→ Problem to solve
Transcribe the listing that follows in full, exactly, and drop its images.

(Data for processing)

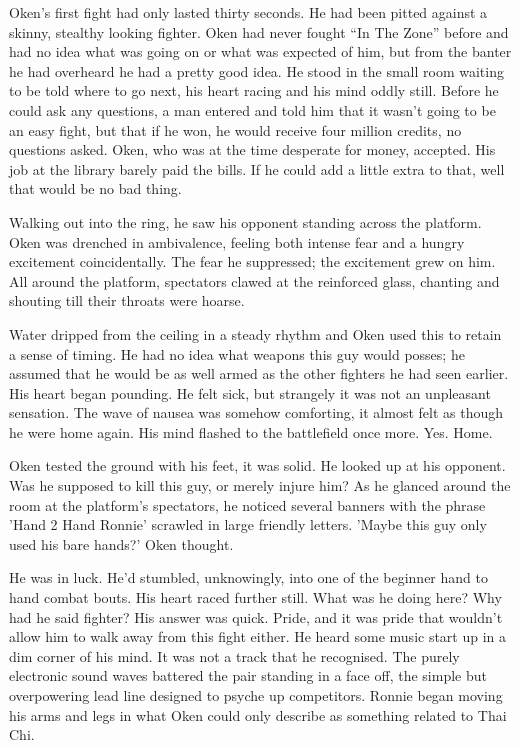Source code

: \thoughtbreak

Oken's first fight had only lasted thirty seconds. He had been pitted against a skinny, stealthy looking fighter. Oken had never fought ``In The Zone'' before and had no idea what was going on or what was expected of him, but from the banter he had overheard he had a pretty good idea. He stood in the small room waiting to be told where to go next, his heart racing and his mind oddly still. Before he could ask any questions, a man entered and told him that it wasn't going to be an easy fight, but that if he won, he would receive four million credits, no questions asked. Oken, who was at the time desperate for money, accepted. His job at the library barely paid the bills. If he could add a little extra to that, well that would be no bad thing.

Walking out into the ring, he saw his opponent standing across the platform. Oken was drenched in ambivalence, feeling both intense fear and a hungry excitement coincidentally. The fear he suppressed; the excitement grew on him. All around the platform, spectators clawed at the reinforced glass, chanting and shouting till their throats were hoarse.

Water dripped from the ceiling in a steady rhythm and Oken used this to retain a sense of timing. He had no idea what weapons this guy would posses; he assumed that he would be as well armed as the other fighters he had seen earlier. His heart began pounding. He felt sick, but strangely it was not an unpleasant sensation. The wave of nausea was somehow comforting, it almost felt as though he were home again. His mind flashed to the battlefield once more. Yes. Home.

 Oken tested the ground with his feet, it was solid. He looked up at his opponent. Was he supposed to kill this guy, or merely injure him? As he glanced around the room at the platform's spectators, he noticed several banners with the phrase 'Hand 2 Hand Ronnie' scrawled in large friendly letters. 'Maybe this guy only used his bare hands?' Oken thought.

He was in luck. He'd stumbled, unknowingly, into one of the beginner hand to hand combat bouts. His heart raced further still. What was he doing here? Why had he said fighter? His answer was quick. Pride, and it was pride that wouldn't allow him to walk away from this fight either. He heard some music start up in a dim corner of his mind. It was not a track that he recognised. The purely electronic sound waves battered the pair standing in a face off, the simple but overpowering lead line designed to psyche up competitors. Ronnie began moving his arms and legs in what Oken could only describe as something related to Thai Chi.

(End Data for processing)

→ Answer space
Source code

: \thoughtbreak

Oken's first fight had only lasted thirty seconds. He had been pitted against a skinny, stealthy looking fighter. Oken had never fought ``In The Zone'' before and had no idea what was going on or what was expected of him, but from the banter he had overheard he had a pretty good idea. He stood in the small room waiting to be told where to go next, his heart racing and his mind oddly still. Before he could ask any questions, a man entered and told him that it wasn't going to be an easy fight, but that if he won, he would receive four million credits, no questions asked. Oken, who was at the time desperate for money, accepted. His job at the library barely paid the bills. If he could add a little extra to that, well that would be no bad thing.

Walking out into the ring, he saw his opponent standing across the platform. Oken was drenched in ambivalence, feeling both intense fear and a hungry excitement coincidentally. The fear he suppressed; the excitement grew on him. All around the platform, spectators clawed at the reinforced glass, chanting and shouting till their throats were hoarse.

Water dripped from the ceiling in a steady rhythm and Oken used this to retain a sense of timing. He had no idea what weapons this guy would posses; he assumed that he would be as well armed as the other fighters he had seen earlier. His heart began pounding. He felt sick, but strangely it was not an unpleasant sensation. The wave of nausea was somehow comforting, it almost felt as though he were home again. His mind flashed to the battlefield once more. Yes. Home.

 Oken tested the ground with his feet, it was solid. He looked up at his opponent. Was he supposed to kill this guy, or merely injure him? As he glanced around the room at the platform's spectators, he noticed several banners with the phrase 'Hand 2 Hand Ronnie' scrawled in large friendly letters. 'Maybe this guy only used his bare hands?' Oken thought.

He was in luck. He'd stumbled, unknowingly, into one of the beginner hand to hand combat bouts. His heart raced further still. What was he doing here? Why had he said fighter? His answer was quick. Pride, and it was pride that wouldn't allow him to walk away from this fight either. He heard some music start up in a dim corner of his mind. It was not a track that he recognised. The purely electronic sound waves battered the pair standing in a face off, the simple but overpowering lead line designed to psyche up competitors. Ronnie began moving his arms and legs in what Oken could only describe as something related to Thai Chi.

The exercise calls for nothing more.